**What the task asks**
Wherever "githubusercontent" shows up in the records below, copy the whole line.

**Data**
======

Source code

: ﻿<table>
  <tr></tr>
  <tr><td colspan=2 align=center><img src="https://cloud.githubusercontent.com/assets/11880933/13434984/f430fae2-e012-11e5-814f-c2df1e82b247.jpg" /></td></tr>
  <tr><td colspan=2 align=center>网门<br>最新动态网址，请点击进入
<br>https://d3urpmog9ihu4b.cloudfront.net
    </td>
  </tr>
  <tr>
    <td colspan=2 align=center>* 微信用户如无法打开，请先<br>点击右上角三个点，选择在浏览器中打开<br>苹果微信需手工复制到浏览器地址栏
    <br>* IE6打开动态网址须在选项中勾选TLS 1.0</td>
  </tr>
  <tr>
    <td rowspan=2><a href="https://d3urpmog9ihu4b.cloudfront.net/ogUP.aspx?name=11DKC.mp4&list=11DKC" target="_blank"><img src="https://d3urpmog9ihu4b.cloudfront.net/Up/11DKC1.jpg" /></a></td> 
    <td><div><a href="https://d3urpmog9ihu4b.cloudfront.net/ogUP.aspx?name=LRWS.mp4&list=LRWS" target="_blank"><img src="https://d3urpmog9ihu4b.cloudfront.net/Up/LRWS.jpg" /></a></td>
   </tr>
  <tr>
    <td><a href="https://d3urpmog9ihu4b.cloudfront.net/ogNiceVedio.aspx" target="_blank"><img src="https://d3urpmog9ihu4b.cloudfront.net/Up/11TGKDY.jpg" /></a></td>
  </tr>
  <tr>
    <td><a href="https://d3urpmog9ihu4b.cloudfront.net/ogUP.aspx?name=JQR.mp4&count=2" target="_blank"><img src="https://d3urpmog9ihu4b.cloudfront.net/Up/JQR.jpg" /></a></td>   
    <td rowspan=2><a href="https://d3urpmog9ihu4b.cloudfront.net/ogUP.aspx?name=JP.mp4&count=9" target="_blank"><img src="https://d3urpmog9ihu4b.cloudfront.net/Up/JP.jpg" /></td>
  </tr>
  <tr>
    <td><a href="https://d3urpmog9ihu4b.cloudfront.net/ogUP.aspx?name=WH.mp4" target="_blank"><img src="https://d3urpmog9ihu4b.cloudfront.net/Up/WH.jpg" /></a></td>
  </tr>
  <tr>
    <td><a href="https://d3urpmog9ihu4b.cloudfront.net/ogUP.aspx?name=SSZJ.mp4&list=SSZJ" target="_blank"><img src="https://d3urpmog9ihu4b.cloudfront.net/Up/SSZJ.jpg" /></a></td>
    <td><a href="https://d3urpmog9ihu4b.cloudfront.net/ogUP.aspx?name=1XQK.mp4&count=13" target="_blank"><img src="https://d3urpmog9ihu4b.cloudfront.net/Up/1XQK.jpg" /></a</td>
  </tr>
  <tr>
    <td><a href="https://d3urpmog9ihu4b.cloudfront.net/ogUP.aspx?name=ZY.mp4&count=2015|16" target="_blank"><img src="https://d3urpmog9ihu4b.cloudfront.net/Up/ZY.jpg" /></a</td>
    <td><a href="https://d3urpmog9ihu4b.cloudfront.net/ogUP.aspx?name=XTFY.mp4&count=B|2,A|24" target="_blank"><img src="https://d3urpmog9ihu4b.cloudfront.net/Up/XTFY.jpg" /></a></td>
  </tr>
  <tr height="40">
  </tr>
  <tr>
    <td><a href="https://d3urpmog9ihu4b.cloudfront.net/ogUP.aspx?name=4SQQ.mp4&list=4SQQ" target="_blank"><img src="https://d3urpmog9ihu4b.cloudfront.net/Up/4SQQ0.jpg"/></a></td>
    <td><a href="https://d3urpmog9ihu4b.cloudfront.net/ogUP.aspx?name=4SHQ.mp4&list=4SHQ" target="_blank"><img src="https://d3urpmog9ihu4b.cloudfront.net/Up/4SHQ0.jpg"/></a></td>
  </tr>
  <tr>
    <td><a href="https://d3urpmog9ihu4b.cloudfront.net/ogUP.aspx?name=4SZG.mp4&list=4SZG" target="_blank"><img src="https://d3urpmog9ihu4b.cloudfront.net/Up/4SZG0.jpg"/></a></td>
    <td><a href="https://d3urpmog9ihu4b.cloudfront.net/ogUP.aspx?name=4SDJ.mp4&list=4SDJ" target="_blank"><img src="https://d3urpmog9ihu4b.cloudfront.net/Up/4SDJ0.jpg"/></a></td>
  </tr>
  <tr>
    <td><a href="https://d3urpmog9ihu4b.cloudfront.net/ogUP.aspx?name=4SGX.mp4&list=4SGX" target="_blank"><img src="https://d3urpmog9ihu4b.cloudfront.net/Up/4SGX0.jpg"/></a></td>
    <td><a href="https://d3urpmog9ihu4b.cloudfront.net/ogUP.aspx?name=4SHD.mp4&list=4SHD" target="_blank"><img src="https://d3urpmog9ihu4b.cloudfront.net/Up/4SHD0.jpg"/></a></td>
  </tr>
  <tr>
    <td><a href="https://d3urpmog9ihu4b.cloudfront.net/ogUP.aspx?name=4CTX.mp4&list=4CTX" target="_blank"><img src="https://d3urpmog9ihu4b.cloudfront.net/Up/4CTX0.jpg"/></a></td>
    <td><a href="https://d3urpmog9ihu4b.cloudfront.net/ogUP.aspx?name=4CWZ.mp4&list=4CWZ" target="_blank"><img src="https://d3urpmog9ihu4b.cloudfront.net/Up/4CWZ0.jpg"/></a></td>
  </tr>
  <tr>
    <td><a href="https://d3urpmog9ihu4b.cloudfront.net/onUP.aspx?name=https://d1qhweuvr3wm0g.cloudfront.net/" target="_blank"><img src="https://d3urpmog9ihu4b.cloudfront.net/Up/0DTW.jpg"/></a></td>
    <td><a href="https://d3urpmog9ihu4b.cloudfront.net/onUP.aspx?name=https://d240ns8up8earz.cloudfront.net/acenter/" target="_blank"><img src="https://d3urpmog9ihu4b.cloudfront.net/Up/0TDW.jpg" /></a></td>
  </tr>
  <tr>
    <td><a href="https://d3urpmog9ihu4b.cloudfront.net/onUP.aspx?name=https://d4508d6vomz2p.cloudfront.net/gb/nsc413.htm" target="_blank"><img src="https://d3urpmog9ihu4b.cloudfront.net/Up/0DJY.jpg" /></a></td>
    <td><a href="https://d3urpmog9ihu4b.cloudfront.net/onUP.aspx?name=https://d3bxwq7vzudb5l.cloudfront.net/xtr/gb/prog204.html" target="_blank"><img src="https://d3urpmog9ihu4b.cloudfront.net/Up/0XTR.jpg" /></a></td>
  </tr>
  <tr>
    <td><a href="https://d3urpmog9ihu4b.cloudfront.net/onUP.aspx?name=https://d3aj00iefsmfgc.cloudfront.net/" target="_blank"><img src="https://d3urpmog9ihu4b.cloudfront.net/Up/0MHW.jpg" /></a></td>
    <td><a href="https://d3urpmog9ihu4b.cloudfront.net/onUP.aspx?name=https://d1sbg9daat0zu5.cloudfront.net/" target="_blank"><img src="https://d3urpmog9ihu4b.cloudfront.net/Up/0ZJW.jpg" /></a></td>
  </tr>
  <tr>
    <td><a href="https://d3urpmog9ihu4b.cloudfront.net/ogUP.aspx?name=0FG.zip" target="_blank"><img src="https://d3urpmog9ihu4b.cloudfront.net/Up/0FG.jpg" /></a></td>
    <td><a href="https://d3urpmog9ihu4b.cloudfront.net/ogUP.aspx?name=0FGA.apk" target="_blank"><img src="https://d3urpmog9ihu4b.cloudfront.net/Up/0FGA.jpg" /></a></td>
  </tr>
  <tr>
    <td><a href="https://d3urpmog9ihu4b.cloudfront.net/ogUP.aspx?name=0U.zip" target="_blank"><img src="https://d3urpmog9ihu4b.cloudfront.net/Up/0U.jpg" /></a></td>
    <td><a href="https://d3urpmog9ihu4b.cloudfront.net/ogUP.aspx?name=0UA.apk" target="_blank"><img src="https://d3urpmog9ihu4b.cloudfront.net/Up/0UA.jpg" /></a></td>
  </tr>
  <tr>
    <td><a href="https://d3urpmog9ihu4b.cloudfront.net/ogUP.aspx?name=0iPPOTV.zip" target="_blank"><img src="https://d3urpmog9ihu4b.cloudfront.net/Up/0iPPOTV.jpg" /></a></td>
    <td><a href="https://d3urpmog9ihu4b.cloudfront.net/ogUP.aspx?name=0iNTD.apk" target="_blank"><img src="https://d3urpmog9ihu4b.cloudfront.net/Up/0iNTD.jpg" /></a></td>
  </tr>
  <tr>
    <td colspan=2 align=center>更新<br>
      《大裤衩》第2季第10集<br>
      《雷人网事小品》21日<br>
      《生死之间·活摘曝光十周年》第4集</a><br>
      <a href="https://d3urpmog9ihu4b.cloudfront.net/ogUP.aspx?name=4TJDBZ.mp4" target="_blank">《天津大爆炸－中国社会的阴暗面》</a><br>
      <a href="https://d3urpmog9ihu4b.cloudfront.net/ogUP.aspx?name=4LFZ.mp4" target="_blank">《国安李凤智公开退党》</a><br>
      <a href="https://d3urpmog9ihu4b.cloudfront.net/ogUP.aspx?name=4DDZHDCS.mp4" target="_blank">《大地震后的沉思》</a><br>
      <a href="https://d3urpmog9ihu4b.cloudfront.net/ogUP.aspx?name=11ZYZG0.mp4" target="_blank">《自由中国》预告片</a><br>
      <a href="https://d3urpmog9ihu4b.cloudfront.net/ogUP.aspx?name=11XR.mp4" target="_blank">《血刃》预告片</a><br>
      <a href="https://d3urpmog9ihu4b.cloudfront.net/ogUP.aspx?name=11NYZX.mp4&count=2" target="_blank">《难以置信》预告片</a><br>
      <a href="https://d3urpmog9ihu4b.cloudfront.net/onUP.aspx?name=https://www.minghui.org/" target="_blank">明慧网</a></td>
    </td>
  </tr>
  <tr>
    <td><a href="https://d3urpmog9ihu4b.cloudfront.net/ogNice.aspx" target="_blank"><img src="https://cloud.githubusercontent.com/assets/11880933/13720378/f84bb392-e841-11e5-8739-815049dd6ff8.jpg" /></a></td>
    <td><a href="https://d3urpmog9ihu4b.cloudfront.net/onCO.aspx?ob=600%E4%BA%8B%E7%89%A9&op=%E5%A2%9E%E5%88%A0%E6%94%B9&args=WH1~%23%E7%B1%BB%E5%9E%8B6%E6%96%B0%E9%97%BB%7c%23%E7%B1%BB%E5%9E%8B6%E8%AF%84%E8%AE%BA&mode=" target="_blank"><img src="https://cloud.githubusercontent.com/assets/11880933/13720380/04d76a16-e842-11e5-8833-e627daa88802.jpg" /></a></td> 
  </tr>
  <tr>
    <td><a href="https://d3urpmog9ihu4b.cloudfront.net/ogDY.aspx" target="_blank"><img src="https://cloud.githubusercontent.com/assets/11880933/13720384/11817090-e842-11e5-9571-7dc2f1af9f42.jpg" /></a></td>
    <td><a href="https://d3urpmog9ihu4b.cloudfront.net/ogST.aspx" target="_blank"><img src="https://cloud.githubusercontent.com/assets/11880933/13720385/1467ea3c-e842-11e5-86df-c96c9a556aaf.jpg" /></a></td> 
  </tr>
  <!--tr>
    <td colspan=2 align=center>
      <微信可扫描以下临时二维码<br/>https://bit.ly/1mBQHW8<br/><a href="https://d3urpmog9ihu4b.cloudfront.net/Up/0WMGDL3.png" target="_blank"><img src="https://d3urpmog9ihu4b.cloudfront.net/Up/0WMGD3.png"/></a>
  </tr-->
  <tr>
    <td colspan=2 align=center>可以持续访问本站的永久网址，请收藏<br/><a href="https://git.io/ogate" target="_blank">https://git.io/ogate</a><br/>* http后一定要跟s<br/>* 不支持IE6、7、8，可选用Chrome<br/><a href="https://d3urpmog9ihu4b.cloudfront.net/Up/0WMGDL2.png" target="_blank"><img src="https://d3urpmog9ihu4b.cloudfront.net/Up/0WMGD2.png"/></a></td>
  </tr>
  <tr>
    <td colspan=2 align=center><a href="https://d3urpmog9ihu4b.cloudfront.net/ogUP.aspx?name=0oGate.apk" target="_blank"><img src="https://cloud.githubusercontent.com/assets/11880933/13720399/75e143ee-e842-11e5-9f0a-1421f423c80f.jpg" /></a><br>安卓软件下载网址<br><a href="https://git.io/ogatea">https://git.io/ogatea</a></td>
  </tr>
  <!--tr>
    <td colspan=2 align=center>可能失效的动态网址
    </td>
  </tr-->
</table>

======

**Completed task**
  <tr><td colspan=2 align=center><img src="https://cloud.githubusercontent.com/assets/11880933/13434984/f430fae2-e012-11e5-814f-c2df1e82b247.jpg" /></td></tr>
    <td><a href="https://d3urpmog9ihu4b.cloudfront.net/ogNice.aspx" target="_blank"><img src="https://cloud.githubusercontent.com/assets/11880933/13720378/f84bb392-e841-11e5-8739-815049dd6ff8.jpg" /></a></td>
    <td><a href="https://d3urpmog9ihu4b.cloudfront.net/onCO.aspx?ob=600%E4%BA%8B%E7%89%A9&op=%E5%A2%9E%E5%88%A0%E6%94%B9&args=WH1~%23%E7%B1%BB%E5%9E%8B6%E6%96%B0%E9%97%BB%7c%23%E7%B1%BB%E5%9E%8B6%E8%AF%84%E8%AE%BA&mode=" target="_blank"><img src="https://cloud.githubusercontent.com/assets/11880933/13720380/04d76a16-e842-11e5-8833-e627daa88802.jpg" /></a></td> 
    <td><a href="https://d3urpmog9ihu4b.cloudfront.net/ogDY.aspx" target="_blank"><img src="https://cloud.githubusercontent.com/assets/11880933/13720384/11817090-e842-11e5-9571-7dc2f1af9f42.jpg" /></a></td>
    <td><a href="https://d3urpmog9ihu4b.cloudfront.net/ogST.aspx" target="_blank"><img src="https://cloud.githubusercontent.com/assets/11880933/13720385/1467ea3c-e842-11e5-86df-c96c9a556aaf.jpg" /></a></td> 
    <td colspan=2 align=center><a href="https://d3urpmog9ihu4b.cloudfront.net/ogUP.aspx?name=0oGate.apk" target="_blank"><img src="https://cloud.githubusercontent.com/assets/11880933/13720399/75e143ee-e842-11e5-9f0a-1421f423c80f.jpg" /></a><br>安卓软件下载网址<br><a href="https://git.io/ogatea">https://git.io/ogatea</a></td>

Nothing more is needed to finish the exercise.